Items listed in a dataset
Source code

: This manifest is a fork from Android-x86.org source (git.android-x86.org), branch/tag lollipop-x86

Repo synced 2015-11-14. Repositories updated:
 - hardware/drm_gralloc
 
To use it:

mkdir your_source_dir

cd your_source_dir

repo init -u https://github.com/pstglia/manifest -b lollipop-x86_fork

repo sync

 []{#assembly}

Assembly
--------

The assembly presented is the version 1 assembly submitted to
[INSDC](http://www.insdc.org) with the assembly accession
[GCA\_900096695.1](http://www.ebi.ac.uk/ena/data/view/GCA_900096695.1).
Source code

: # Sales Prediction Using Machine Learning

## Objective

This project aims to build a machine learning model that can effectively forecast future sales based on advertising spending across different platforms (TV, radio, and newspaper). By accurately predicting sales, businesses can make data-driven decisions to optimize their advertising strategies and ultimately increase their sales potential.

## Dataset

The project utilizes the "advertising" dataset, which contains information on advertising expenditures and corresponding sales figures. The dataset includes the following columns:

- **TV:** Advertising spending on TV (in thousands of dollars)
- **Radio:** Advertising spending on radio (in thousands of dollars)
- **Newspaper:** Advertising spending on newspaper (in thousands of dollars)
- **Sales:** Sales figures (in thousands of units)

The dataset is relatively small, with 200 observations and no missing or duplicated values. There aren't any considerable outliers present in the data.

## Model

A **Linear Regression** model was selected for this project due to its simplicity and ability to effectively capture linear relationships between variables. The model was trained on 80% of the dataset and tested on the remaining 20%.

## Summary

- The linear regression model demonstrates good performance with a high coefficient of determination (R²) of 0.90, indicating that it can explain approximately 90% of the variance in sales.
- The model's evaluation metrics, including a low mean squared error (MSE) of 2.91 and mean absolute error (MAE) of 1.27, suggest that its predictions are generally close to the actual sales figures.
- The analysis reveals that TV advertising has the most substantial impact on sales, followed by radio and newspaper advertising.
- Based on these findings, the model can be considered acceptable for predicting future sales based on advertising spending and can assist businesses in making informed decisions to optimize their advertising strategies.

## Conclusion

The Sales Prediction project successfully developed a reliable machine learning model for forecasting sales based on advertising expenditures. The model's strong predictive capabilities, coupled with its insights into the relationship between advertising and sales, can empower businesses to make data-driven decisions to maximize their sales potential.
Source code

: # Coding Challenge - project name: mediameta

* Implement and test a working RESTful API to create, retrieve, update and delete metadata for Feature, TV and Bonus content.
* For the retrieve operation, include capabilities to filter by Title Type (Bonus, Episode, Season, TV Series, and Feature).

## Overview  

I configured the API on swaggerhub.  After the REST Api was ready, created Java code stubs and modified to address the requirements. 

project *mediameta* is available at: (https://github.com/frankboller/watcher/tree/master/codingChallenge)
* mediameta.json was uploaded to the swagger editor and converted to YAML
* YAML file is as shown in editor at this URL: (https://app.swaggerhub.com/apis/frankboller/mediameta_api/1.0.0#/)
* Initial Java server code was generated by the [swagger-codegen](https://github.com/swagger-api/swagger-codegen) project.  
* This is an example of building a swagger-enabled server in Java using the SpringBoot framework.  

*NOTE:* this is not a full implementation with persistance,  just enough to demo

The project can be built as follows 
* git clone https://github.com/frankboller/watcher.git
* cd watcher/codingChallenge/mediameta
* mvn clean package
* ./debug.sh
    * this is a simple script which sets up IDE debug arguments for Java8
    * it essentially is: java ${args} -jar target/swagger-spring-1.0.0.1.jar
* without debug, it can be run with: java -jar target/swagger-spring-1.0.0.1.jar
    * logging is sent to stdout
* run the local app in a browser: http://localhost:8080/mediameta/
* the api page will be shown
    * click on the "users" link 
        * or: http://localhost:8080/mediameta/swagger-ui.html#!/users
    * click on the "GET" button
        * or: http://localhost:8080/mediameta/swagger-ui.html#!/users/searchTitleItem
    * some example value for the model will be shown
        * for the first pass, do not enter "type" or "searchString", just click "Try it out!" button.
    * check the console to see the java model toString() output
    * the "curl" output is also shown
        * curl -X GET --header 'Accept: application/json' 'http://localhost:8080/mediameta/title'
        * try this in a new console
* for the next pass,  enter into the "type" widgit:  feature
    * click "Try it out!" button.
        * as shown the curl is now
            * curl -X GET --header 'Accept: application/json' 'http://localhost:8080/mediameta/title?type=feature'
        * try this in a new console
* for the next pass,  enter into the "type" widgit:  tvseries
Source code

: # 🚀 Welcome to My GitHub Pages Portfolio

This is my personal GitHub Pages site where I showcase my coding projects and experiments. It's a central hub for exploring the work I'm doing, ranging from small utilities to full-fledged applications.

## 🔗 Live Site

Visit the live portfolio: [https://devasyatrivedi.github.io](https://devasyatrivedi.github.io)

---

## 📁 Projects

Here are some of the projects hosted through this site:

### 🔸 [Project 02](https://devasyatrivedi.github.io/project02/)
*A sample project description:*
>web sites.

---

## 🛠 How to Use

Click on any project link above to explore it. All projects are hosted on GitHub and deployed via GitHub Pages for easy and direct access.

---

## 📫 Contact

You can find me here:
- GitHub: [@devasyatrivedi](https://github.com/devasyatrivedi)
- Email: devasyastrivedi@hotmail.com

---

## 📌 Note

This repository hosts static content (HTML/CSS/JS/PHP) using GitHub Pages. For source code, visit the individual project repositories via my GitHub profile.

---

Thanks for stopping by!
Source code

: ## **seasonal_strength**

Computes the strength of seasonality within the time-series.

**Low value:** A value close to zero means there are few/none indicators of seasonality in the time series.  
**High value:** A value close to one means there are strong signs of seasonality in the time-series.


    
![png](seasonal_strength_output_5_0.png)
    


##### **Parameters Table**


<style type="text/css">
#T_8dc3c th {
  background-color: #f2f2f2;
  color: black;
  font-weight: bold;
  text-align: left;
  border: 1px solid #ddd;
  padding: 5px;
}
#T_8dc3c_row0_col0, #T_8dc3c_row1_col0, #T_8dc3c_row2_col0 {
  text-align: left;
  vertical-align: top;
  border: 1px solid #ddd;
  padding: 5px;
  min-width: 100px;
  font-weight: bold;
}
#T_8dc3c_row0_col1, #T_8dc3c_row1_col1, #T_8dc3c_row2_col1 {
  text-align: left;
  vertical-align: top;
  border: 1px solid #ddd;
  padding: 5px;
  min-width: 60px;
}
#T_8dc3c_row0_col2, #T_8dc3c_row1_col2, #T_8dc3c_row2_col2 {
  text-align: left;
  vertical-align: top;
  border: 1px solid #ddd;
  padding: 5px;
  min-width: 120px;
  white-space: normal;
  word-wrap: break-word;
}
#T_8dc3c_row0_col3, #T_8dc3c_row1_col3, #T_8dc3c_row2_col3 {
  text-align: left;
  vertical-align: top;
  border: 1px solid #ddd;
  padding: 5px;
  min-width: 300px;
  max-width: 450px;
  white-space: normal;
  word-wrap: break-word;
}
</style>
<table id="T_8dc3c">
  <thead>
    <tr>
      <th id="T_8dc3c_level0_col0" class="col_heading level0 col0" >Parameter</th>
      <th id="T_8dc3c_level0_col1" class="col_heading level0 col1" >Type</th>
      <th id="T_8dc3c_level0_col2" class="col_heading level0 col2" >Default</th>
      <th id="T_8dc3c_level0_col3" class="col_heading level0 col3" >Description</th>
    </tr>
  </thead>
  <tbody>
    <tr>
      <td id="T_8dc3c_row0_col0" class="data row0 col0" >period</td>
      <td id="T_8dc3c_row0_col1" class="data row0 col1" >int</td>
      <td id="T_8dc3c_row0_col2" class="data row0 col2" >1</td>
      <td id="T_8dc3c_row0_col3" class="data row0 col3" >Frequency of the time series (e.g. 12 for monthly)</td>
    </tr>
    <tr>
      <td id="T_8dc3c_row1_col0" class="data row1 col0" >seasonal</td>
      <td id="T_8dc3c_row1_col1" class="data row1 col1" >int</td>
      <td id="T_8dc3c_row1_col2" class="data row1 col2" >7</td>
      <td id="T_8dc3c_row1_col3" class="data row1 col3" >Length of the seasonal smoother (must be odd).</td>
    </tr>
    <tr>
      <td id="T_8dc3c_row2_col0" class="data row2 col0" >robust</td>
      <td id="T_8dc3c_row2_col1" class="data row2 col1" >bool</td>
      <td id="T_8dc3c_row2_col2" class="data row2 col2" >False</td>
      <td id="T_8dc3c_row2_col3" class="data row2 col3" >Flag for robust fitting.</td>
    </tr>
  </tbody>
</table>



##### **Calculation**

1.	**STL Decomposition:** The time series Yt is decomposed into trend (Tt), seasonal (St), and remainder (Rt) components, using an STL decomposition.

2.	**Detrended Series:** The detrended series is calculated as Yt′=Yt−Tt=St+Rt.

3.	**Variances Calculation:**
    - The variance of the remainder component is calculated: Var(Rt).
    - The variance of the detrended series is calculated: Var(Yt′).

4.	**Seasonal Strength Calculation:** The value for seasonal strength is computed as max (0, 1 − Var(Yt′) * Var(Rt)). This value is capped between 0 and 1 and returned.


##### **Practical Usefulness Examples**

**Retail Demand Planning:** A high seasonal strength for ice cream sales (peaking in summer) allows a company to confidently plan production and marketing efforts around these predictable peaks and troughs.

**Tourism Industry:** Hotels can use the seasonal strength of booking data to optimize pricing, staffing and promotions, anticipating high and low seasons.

**Task details**
Please write out, exactly as they appear above, only the lines in the stretch from the line with "- **Radio:** Advertising" through the line with "project name: mediameta".

**Solution**
- **Radio:** Advertising spending on radio (in thousands of dollars)
- **Newspaper:** Advertising spending on newspaper (in thousands of dollars)
- **Sales:** Sales figures (in thousands of units)

The dataset is relatively small, with 200 observations and no missing or duplicated values. There aren't any considerable outliers present in the data.

## Model

A **Linear Regression** model was selected for this project due to its simplicity and ability to effectively capture linear relationships between variables. The model was trained on 80% of the dataset and tested on the remaining 20%.

## Summary

- The linear regression model demonstrates good performance with a high coefficient of determination (R²) of 0.90, indicating that it can explain approximately 90% of the variance in sales.
- The model's evaluation metrics, including a low mean squared error (MSE) of 2.91 and mean absolute error (MAE) of 1.27, suggest that its predictions are generally close to the actual sales figures.
- The analysis reveals that TV advertising has the most substantial impact on sales, followed by radio and newspaper advertising.
- Based on these findings, the model can be considered acceptable for predicting future sales based on advertising spending and can assist businesses in making informed decisions to optimize their advertising strategies.

## Conclusion

The Sales Prediction project successfully developed a reliable machine learning model for forecasting sales based on advertising expenditures. The model's strong predictive capabilities, coupled with its insights into the relationship between advertising and sales, can empower businesses to make data-driven decisions to maximize their sales potential.
Source code

: # Coding Challenge - project name: mediameta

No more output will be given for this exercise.